Hellooooo! Guineapiggirl here to review. But first, welcome to YWS!
This is a very short poem so I will struggle to pull a 250 word review out of it, but I will try!
NOw, I will just get google translate to find what this... Latin? means.
Google Translate has failed me. It detected the language as Catalan and translated it identically into English. So I'll just be reviewing your bits in English.
Let us begin:

Short poems have to be really good. They have to say something awesome or profound or something in very, very few words. THey also have to have awesome rhythm and rhyme and well... they have to be really good.
YOu can't have one forced rhyme or one thing that's less than perfect because there's not enough of the rest of it to forget about the bad bit in.

This is a sweet little piece, and it is quite profound and expresses its idea well, but... Neither of your rhymes are amazing. Especially the first one. I think that saying belle when you've said boy just doesn't work. And then going for its rhyme in another language is just.... well, it's forced.

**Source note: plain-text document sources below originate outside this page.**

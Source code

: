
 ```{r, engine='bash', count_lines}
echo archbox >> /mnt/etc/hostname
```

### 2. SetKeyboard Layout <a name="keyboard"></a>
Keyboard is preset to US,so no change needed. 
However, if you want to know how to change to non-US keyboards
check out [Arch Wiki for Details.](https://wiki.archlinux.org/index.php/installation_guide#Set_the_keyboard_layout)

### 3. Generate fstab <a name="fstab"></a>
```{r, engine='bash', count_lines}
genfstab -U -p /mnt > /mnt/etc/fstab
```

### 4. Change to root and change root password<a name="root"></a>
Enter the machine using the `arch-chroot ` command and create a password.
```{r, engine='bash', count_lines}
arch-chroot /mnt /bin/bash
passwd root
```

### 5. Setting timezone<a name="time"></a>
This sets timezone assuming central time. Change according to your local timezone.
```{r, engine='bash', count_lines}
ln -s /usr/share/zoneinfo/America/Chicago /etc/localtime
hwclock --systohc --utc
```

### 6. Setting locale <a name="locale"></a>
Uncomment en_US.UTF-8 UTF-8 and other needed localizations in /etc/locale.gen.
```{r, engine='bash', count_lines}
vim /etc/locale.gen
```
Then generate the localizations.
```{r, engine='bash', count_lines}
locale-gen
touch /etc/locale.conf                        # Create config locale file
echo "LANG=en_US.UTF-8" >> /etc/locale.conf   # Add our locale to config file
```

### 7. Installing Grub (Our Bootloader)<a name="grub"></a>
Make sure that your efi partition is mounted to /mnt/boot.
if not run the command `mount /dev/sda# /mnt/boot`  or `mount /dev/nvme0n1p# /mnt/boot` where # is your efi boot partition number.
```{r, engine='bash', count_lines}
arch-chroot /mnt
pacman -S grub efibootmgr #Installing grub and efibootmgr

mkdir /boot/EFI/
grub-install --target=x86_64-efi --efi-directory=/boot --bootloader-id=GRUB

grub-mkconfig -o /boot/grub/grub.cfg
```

Aha, google translate is working a little better. Que suis-je pour elle? is french and means... What am I to her?
Aaaah, very nice. OK. And belle is french as well. That works a little better. But do you really need to say What am I to her in two languages? I guess you're adding emphasis to it...
This is better. I can see that if one was a bilingualist in french and english this poem would work very nicely.
Two other things, little mistakes:

Is met just as oft with a heave and sigh

should be and a sigh, really

There's nothing left to do for him but cry.

should be for him to do but cry.

So, in conclusion, the more I read this poem and google translate it the better it seems. Actually, i quite like it and think you've done some nice things here.
Well done. Hope I've helped a little with the little mistakes, although I imagine my rambling and deciding whether I like it probably hasn't!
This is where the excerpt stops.